═════ INPUT DATA ═════

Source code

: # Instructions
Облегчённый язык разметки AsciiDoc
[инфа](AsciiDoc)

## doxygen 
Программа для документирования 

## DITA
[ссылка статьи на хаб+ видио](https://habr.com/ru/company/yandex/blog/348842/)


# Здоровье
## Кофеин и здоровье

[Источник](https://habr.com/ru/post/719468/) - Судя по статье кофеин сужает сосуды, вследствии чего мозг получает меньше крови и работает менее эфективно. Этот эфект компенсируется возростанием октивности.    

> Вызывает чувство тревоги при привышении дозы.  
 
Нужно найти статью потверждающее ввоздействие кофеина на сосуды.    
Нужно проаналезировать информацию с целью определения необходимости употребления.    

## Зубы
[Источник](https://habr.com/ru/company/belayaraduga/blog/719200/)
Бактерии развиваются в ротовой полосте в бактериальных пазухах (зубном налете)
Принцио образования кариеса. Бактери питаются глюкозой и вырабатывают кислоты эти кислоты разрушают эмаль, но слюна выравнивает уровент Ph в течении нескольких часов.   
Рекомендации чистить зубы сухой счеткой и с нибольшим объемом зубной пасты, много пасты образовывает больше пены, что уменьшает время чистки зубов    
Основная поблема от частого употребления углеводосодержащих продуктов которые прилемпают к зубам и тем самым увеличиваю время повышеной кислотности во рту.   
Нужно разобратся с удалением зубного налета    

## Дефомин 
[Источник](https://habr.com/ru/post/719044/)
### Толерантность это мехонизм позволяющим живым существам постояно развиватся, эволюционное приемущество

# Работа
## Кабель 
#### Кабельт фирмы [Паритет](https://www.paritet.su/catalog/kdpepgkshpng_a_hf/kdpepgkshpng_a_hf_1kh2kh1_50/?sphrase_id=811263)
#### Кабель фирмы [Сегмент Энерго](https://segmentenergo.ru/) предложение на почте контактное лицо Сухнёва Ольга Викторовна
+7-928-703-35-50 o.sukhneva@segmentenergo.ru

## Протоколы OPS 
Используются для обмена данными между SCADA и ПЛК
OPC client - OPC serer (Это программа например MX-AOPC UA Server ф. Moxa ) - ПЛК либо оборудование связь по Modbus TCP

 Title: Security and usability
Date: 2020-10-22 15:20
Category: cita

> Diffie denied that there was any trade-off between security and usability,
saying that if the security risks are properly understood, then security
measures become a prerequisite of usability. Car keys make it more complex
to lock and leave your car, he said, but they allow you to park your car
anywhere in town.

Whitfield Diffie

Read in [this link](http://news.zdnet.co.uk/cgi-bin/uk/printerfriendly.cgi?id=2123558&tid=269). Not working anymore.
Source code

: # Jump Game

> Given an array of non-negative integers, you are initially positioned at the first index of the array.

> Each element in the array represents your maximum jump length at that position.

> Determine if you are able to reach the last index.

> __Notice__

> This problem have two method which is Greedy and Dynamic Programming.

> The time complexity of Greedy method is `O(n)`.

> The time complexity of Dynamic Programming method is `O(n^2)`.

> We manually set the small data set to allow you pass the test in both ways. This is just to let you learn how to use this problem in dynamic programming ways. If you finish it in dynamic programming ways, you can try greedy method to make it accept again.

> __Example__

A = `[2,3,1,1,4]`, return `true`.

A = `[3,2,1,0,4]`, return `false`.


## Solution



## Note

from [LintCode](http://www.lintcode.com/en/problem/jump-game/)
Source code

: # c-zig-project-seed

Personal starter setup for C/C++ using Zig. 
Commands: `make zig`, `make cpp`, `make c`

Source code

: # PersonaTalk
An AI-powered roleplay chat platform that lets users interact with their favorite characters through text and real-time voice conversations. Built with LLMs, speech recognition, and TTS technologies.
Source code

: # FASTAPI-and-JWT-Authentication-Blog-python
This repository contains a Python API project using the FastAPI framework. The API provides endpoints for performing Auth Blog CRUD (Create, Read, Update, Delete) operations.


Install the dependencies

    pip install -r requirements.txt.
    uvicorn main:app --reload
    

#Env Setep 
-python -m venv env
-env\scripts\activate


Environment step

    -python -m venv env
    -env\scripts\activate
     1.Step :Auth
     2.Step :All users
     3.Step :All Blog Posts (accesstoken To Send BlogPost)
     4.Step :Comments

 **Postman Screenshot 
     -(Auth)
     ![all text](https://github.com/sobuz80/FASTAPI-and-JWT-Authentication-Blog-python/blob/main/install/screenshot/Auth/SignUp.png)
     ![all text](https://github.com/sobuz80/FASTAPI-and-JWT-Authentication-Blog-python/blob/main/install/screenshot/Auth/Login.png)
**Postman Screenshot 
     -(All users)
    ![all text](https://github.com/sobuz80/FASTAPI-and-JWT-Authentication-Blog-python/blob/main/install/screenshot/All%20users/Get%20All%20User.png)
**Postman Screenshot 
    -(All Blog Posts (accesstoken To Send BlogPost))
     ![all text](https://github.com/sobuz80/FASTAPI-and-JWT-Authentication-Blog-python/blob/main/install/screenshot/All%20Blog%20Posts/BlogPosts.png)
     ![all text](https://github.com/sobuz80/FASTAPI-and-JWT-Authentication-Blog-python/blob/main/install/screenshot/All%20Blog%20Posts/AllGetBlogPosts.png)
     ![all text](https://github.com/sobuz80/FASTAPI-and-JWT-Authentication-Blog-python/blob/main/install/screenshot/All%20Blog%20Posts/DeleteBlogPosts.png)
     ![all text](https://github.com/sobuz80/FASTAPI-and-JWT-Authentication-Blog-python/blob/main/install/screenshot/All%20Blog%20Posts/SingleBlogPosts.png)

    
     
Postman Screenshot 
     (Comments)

═════

:: WORK INSTRUCTION ::
Copy all lines above where "array" is present.

:: YOUR SOLUTION ::
> Given an array of non-negative integers, you are initially positioned at the first index of the array.
> Each element in the array represents your maximum jump length at that position.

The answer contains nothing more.